§ WHAT TO DO
Reading the data below, count the lines that carry the string "docs". Give nothing but the count.

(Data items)
==============================

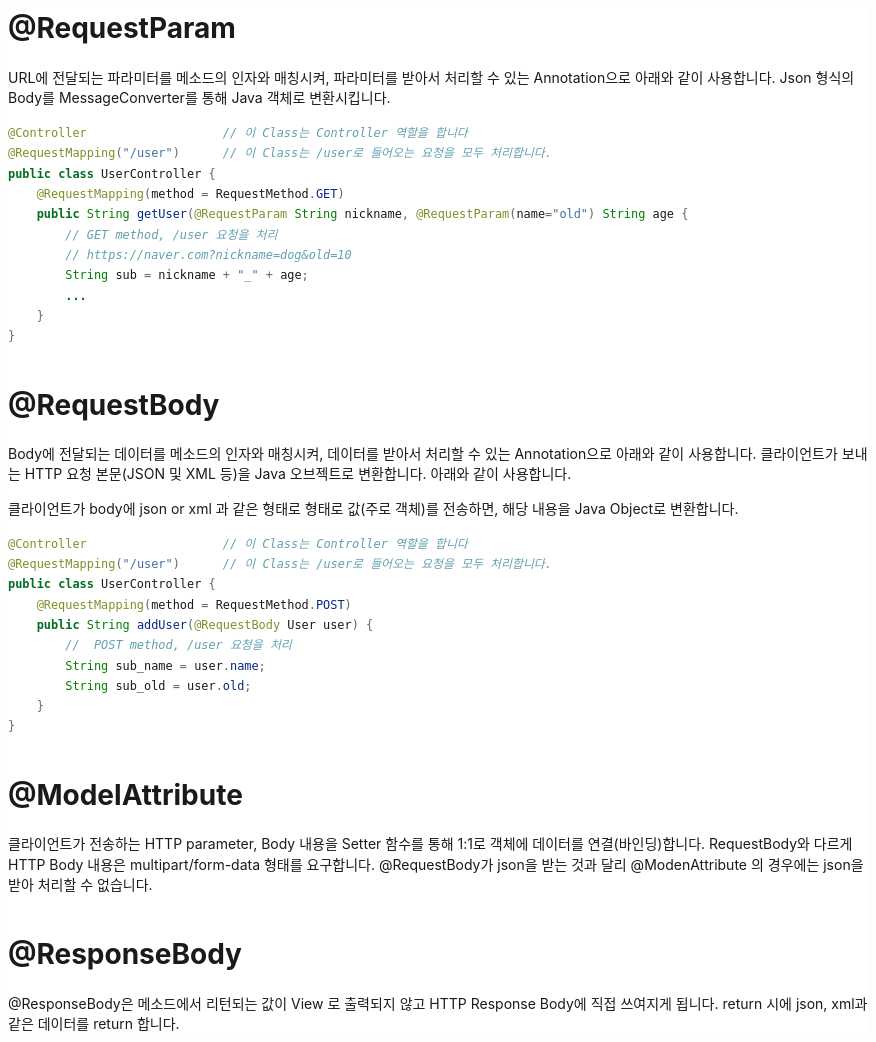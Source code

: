 
# @RequestParam

URL에 전달되는 파라미터를 메소드의 인자와 매칭시켜, 파라미터를 받아서 처리할 수 있는 Annotation으로 아래와 같이 사용합니다. Json 형식의 Body를 MessageConverter를 통해 Java 객체로 변환시킵니다.

```java
@Controller                   // 이 Class는 Controller 역할을 합니다
@RequestMapping("/user")      // 이 Class는 /user로 들어오는 요청을 모두 처리합니다.
public class UserController {
    @RequestMapping(method = RequestMethod.GET)
    public String getUser(@RequestParam String nickname, @RequestParam(name="old") String age {
        // GET method, /user 요청을 처리
        // https://naver.com?nickname=dog&old=10
        String sub = nickname + "_" + age;
        ...
    }
}
```


# @RequestBody

Body에 전달되는 데이터를 메소드의 인자와 매칭시켜, 데이터를 받아서 처리할 수 있는 Annotation으로 아래와 같이 사용합니다. 클라이언트가 보내는 HTTP 요청 본문(JSON 및 XML 등)을 Java 오브젝트로 변환합니다. 아래와 같이 사용합니다.

클라이언트가 body에 json or xml 과 같은 형태로 형태로 값(주로 객체)를 전송하면, 해당 내용을 Java Object로 변환합니다.

```java
@Controller                   // 이 Class는 Controller 역할을 합니다
@RequestMapping("/user")      // 이 Class는 /user로 들어오는 요청을 모두 처리합니다.
public class UserController {
    @RequestMapping(method = RequestMethod.POST)
    public String addUser(@RequestBody User user) {
        //  POST method, /user 요청을 처리
        String sub_name = user.name;
        String sub_old = user.old;
    }
}
```


# @ModelAttribute

클라이언트가 전송하는 HTTP parameter, Body 내용을 Setter 함수를 통해 1:1로 객체에 데이터를 연결(바인딩)합니다. RequestBody와 다르게 HTTP Body 내용은 multipart/form-data 형태를 요구합니다. @RequestBody가 json을 받는 것과 달리 @ModenAttribute 의 경우에는 json을 받아 처리할 수 없습니다.

# @ResponseBody

@ResponseBody은 메소드에서 리턴되는 값이 View 로 출력되지 않고 HTTP Response Body에 직접 쓰여지게 됩니다. return 시에 json, xml과 같은 데이터를 return 합니다.
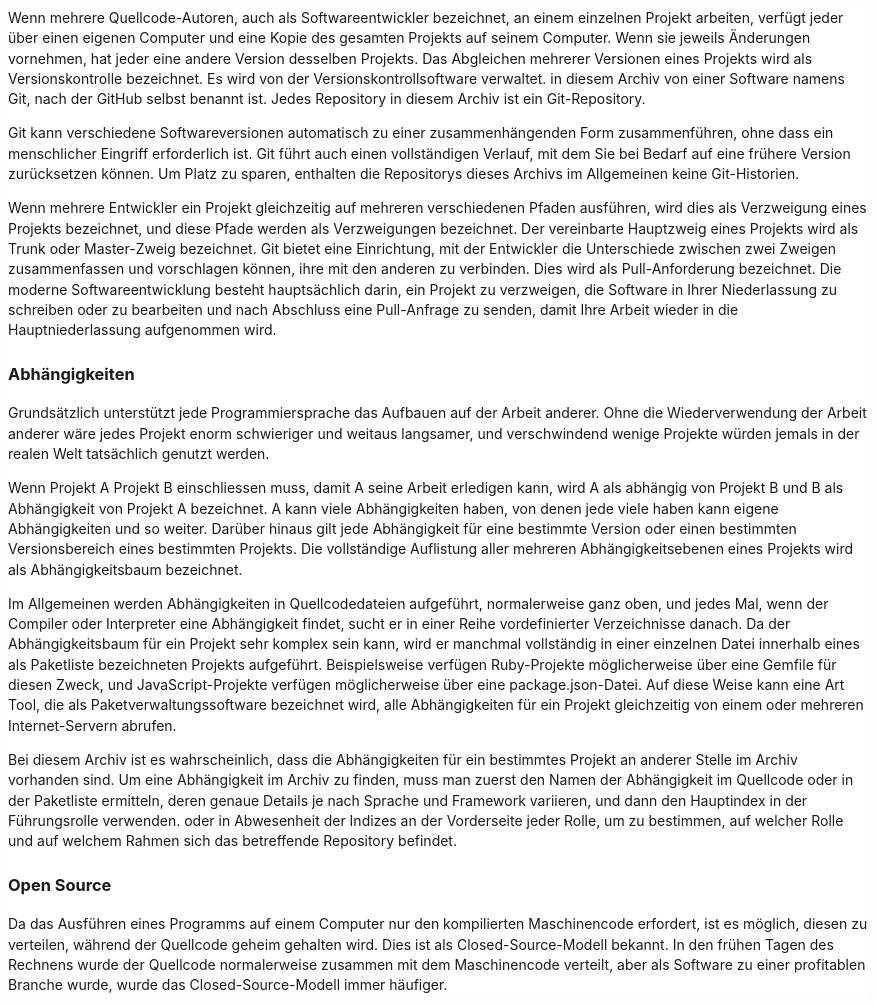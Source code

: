 Wenn mehrere Quellcode-Autoren, auch als Softwareentwickler bezeichnet, an einem einzelnen Projekt arbeiten, verfügt jeder über einen eigenen Computer und eine Kopie des gesamten Projekts auf seinem Computer. Wenn sie jeweils Änderungen vornehmen, hat jeder eine andere Version desselben Projekts. Das Abgleichen mehrerer Versionen eines Projekts wird als Versionskontrolle bezeichnet. Es wird von der Versionskontrollsoftware verwaltet. in diesem Archiv von einer Software namens Git, nach der GitHub selbst benannt ist. Jedes Repository in diesem Archiv ist ein Git-Repository.

Git kann verschiedene Softwareversionen automatisch zu einer zusammenhängenden Form zusammenführen, ohne dass ein menschlicher Eingriff erforderlich ist. Git führt auch einen vollständigen Verlauf, mit dem Sie bei Bedarf auf eine frühere Version zurücksetzen können. Um Platz zu sparen, enthalten die Repositorys dieses Archivs im Allgemeinen keine Git-Historien.

Wenn mehrere Entwickler ein Projekt gleichzeitig auf mehreren verschiedenen Pfaden ausführen, wird dies als Verzweigung eines Projekts bezeichnet, und diese Pfade werden als Verzweigungen bezeichnet. Der vereinbarte Hauptzweig eines Projekts wird als Trunk oder Master-Zweig bezeichnet. Git bietet eine Einrichtung, mit der Entwickler die Unterschiede zwischen zwei Zweigen zusammenfassen und vorschlagen können, ihre mit den anderen zu verbinden. Dies wird als Pull-Anforderung bezeichnet. Die moderne Softwareentwicklung besteht hauptsächlich darin, ein Projekt zu verzweigen, die Software in Ihrer Niederlassung zu schreiben oder zu bearbeiten und nach Abschluss eine Pull-Anfrage zu senden, damit Ihre Arbeit wieder in die Hauptniederlassung aufgenommen wird.

### Abhängigkeiten

Grundsätzlich unterstützt jede Programmiersprache das Aufbauen auf der Arbeit anderer. Ohne die Wiederverwendung der Arbeit anderer wäre jedes Projekt enorm schwieriger und weitaus langsamer, und verschwindend wenige Projekte würden jemals in der realen Welt tatsächlich genutzt werden.

Wenn Projekt A Projekt B einschliessen muss, damit A seine Arbeit erledigen kann, wird A als abhängig von Projekt B und B als Abhängigkeit von Projekt A bezeichnet. A kann viele Abhängigkeiten haben, von denen jede viele haben kann eigene Abhängigkeiten und so weiter. Darüber hinaus gilt jede Abhängigkeit für eine bestimmte Version oder einen bestimmten Versionsbereich eines bestimmten Projekts. Die vollständige Auflistung aller mehreren Abhängigkeitsebenen eines Projekts wird als Abhängigkeitsbaum bezeichnet.

Im Allgemeinen werden Abhängigkeiten in Quellcodedateien aufgeführt, normalerweise ganz oben, und jedes Mal, wenn der Compiler oder Interpreter eine Abhängigkeit findet, sucht er in einer Reihe vordefinierter Verzeichnisse danach. Da der Abhängigkeitsbaum für ein Projekt sehr komplex sein kann, wird er manchmal vollständig in einer einzelnen Datei innerhalb eines als Paketliste bezeichneten Projekts aufgeführt. Beispielsweise verfügen Ruby-Projekte möglicherweise über eine Gemfile für diesen Zweck, und JavaScript-Projekte verfügen möglicherweise über eine package.json-Datei. Auf diese Weise kann eine Art Tool, die als Paketverwaltungssoftware bezeichnet wird, alle Abhängigkeiten für ein Projekt gleichzeitig von einem oder mehreren Internet-Servern abrufen.

Bei diesem Archiv ist es wahrscheinlich, dass die Abhängigkeiten für ein bestimmtes Projekt an anderer Stelle im Archiv vorhanden sind. Um eine Abhängigkeit im Archiv zu finden, muss man zuerst den Namen der Abhängigkeit im Quellcode oder in der Paketliste ermitteln, deren genaue Details je nach Sprache und Framework variieren, und dann den Hauptindex in der Führungsrolle verwenden. oder in Abwesenheit der Indizes an der Vorderseite jeder Rolle, um zu bestimmen, auf welcher Rolle und auf welchem ​​Rahmen sich das betreffende Repository befindet.

### Open Source

Da das Ausführen eines Programms auf einem Computer nur den kompilierten Maschinencode erfordert, ist es möglich, diesen zu verteilen, während der Quellcode geheim gehalten wird. Dies ist als Closed-Source-Modell bekannt. In den frühen Tagen des Rechnens wurde der Quellcode normalerweise zusammen mit dem Maschinencode verteilt, aber als Software zu einer profitablen Branche wurde, wurde das Closed-Source-Modell immer häufiger.
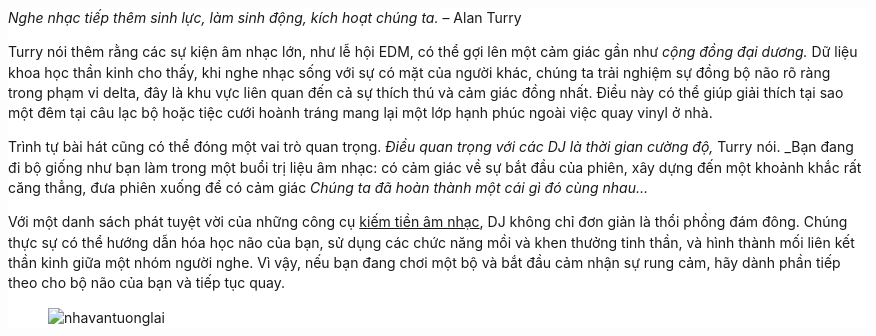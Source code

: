 _Nghe nhạc tiếp thêm sinh lực, làm sinh động, kích hoạt chúng ta._ – Alan Turry

Turry nói thêm rằng các sự kiện âm nhạc lớn, như lễ hội EDM, có thể gợi lên một cảm giác gần như _cộng đồng đại dương._ Dữ liệu khoa học thần kinh cho thấy, khi nghe nhạc sống với sự có mặt của người khác, chúng ta trải nghiệm sự đồng bộ não rõ ràng trong phạm vi delta, đây là khu vực liên quan đến cả sự thích thú và cảm giác đồng nhất. Điều này có thể giúp giải thích tại sao một đêm tại câu lạc bộ hoặc tiệc cưới hoành tráng mang lại một lớp hạnh phúc ngoài việc quay vinyl ở nhà.

Trình tự bài hát cũng có thể đóng một vai trò quan trọng. _Điều quan trọng với các DJ là thời gian cường độ,_ Turry nói. _Bạn đang đi bộ giống như bạn làm trong một buổi trị liệu âm nhạc: có cảm giác về sự bắt đầu của phiên, xây dựng đến một khoảnh khắc rất căng thẳng, đưa phiên xuống để có cảm giác _Chúng ta đã hoàn thành một cái gì đó cùng nhau…_

Với một danh sách phát tuyệt vời của những công cụ [kiếm tiền âm nhạc](https://nhavantuonglai.com/article), DJ không chỉ đơn giản là thổi phồng đám đông. Chúng thực sự có thể hướng dẫn hóa học não của bạn, sử dụng các chức năng mồi và khen thưởng tinh thần, và hình thành mối liên kết thần kinh giữa một nhóm người nghe. Vì vậy, nếu bạn đang chơi một bộ và bắt đầu cảm nhận sự rung cảm, hãy dành phần tiếp theo cho bộ não của bạn và tiếp tục quay.

<figure><img src="https://banmaixanh.vercel.app/image/cover/001-281.jpg" alt="nhavantuonglai" title="nhavantuonglai" height=100% width=100%><figcaption><p></p></figcaption></figure>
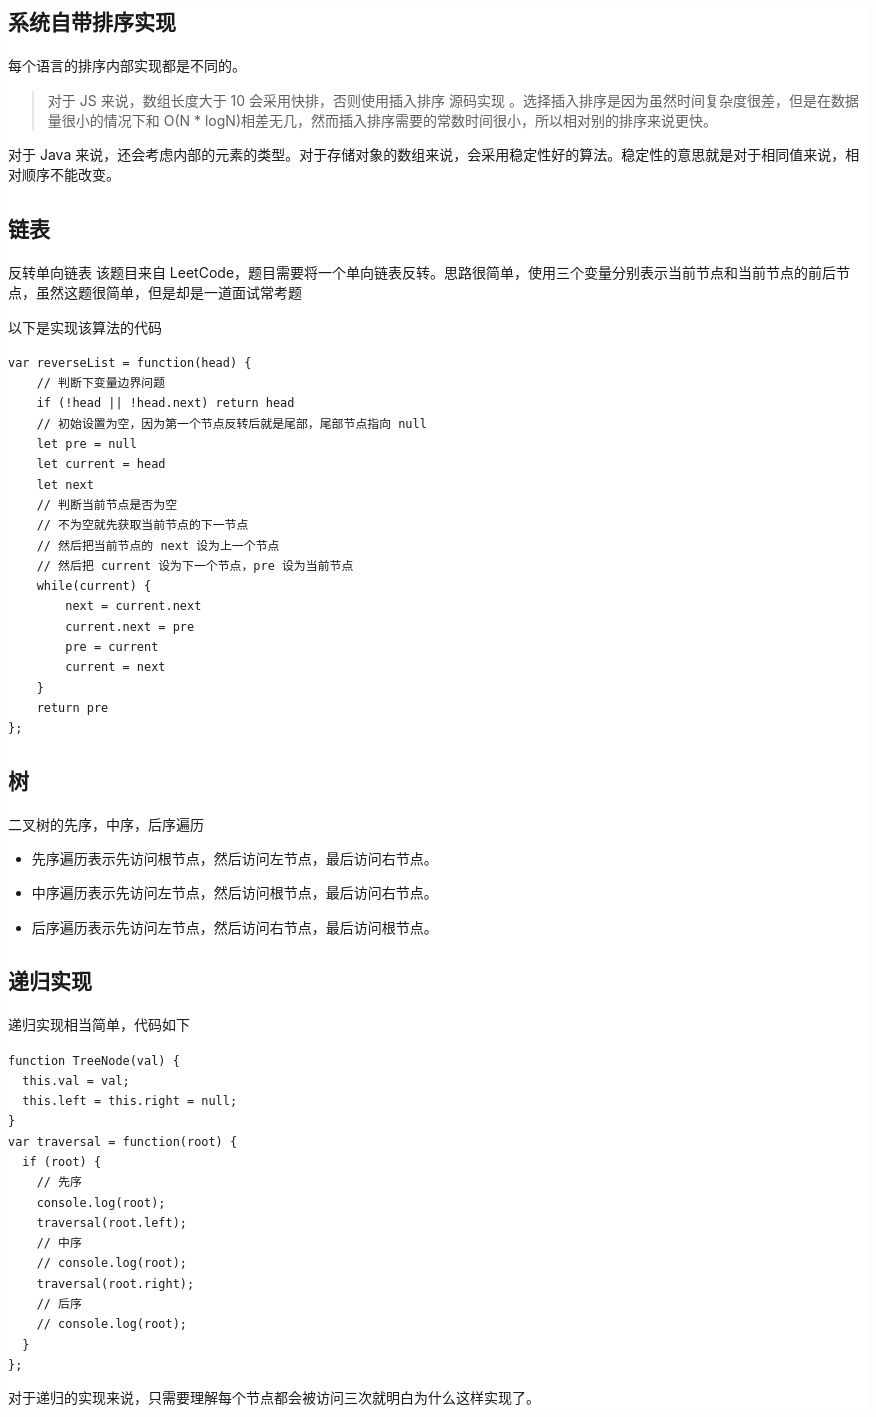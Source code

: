 ## 系统自带排序实现
每个语言的排序内部实现都是不同的。

> 对于 JS 来说，数组长度大于 10 会采用快排，否则使用插入排序 源码实现 。选择插入排序是因为虽然时间复杂度很差，但是在数据量很小的情况下和 O(N * logN)相差无几，然而插入排序需要的常数时间很小，所以相对别的排序来说更快。

对于 Java 来说，还会考虑内部的元素的类型。对于存储对象的数组来说，会采用稳定性好的算法。稳定性的意思就是对于相同值来说，相对顺序不能改变。

## 链表
反转单向链表
该题目来自 LeetCode，题目需要将一个单向链表反转。思路很简单，使用三个变量分别表示当前节点和当前节点的前后节点，虽然这题很简单，但是却是一道面试常考题

以下是实现该算法的代码
```
var reverseList = function(head) {
    // 判断下变量边界问题
    if (!head || !head.next) return head
    // 初始设置为空，因为第一个节点反转后就是尾部，尾部节点指向 null
    let pre = null
    let current = head
    let next
    // 判断当前节点是否为空
    // 不为空就先获取当前节点的下一节点
    // 然后把当前节点的 next 设为上一个节点
    // 然后把 current 设为下一个节点，pre 设为当前节点
    while(current) {
        next = current.next
        current.next = pre
        pre = current
        current = next
    }
    return pre
};
```
## 树
二叉树的先序，中序，后序遍历
- 先序遍历表示先访问根节点，然后访问左节点，最后访问右节点。

- 中序遍历表示先访问左节点，然后访问根节点，最后访问右节点。

- 后序遍历表示先访问左节点，然后访问右节点，最后访问根节点。

## 递归实现
递归实现相当简单，代码如下
```
function TreeNode(val) {
  this.val = val;
  this.left = this.right = null;
}
var traversal = function(root) {
  if (root) {
    // 先序
    console.log(root); 
    traversal(root.left);
    // 中序
    // console.log(root); 
    traversal(root.right);
    // 后序
    // console.log(root);
  }
};
```
对于递归的实现来说，只需要理解每个节点都会被访问三次就明白为什么这样实现了。
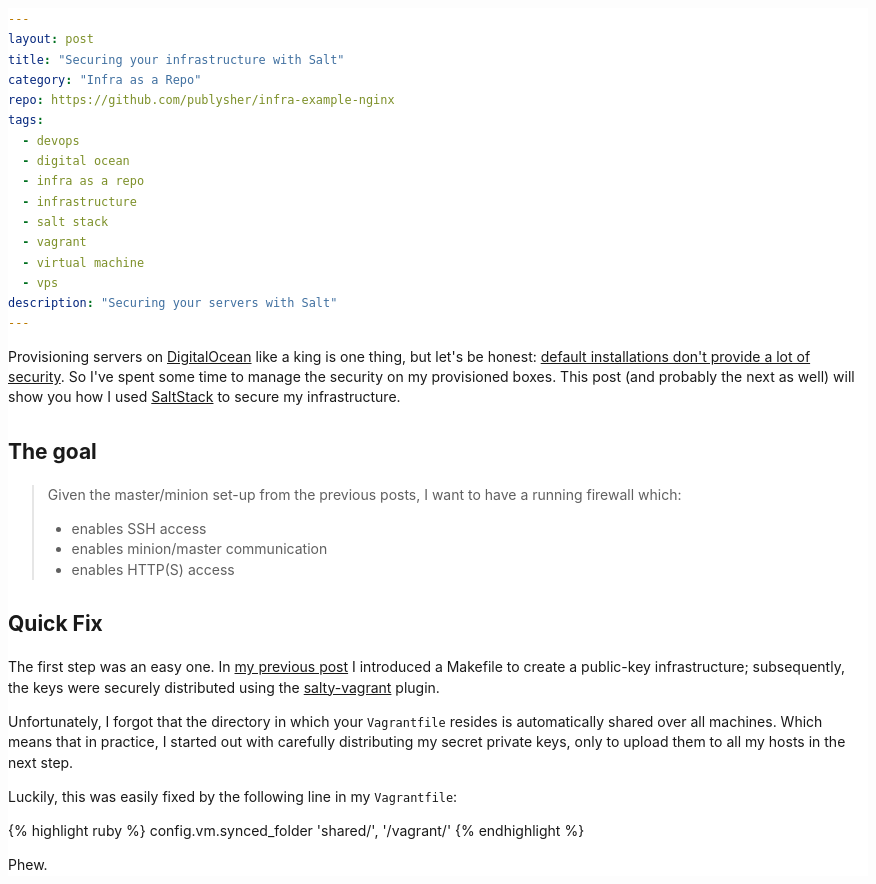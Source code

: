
```yaml
---
layout: post
title: "Securing your infrastructure with Salt"
category: "Infra as a Repo"
repo: https://github.com/publysher/infra-example-nginx
tags:
  - devops
  - digital ocean
  - infra as a repo
  - infrastructure
  - salt stack
  - vagrant
  - virtual machine
  - vps
description: "Securing your servers with Salt"
---
```


Provisioning servers on [DigitalOcean][] like a king is one thing, but let's be honest: [default installations don't provide
a lot of security][DandyHack]. So I've spent some time to manage the security on my provisioned boxes. This post (and
probably the next as well) will show you how I used [SaltStack][] to secure my infrastructure.

The goal
--------

> Given the master/minion set-up from the previous posts, I want to have a running firewall which:
>
>   * enables SSH access
>   * enables minion/master communication
>   * enables HTTP(S) access

Quick Fix
---------
The first step was an easy one. In [my previous post][separate-master] I introduced a Makefile to create a public-key
infrastructure; subsequently, the keys were securely distributed using the [salty-vagrant][] plugin.

Unfortunately, I forgot that the directory in which your `Vagrantfile` resides is automatically shared over all machines.
Which means that in practice, I started out with carefully distributing my secret private keys, only to upload them to
all my hosts in the next step.

Luckily, this was easily fixed by the following line in my `Vagrantfile`:

{% highlight ruby %}
      config.vm.synced_folder 'shared/', '/vagrant/'
{% endhighlight %}

Phew.


[DigitalOcean]: https://www.digitalocean.com/?refcode=8d8ff680bec5
[DandyHack]: http://dandydev.net/blog/crashing-servers-and-riding-waves#.UiH0PGTOmwY
[SaltStack]: http://saltstack.com/
[separate-master]: http://blog.publysher.nl/2013/08/infra-as-repo-separating-master-from.html
[salty-vagrant]: https://github.com/saltstack/salty-vagrant
[iptables module]: http://docs.saltstack.com/ref/states/all/salt.states.iptables.html#module-salt.states.iptables
[ufw]: https://help.ubuntu.com/community/UFW
[stateless]: http://docs.saltstack.com/ref/states/all/salt.states.cmd.html
[Puppet]: https://puppetlabs.com/
[execution modules]: http://docs.saltstack.com/ref/#minion-execution-modules
[state modules]: http://docs.saltstack.com/ref/states/writing.html
[ufw.py]: https://github.com/publysher/infra-example-nginx/blob/72837a9cb5cb01e5dab9d3ccfcbf5995a4dcf934/salt/roots/salt/_states/ufw.py
[http.py]: https://github.com/publysher/infra-example-nginx/blob/develop/salt/roots/salt/firewall/http.sls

==============================

§ RESULT FOR THIS TASK
4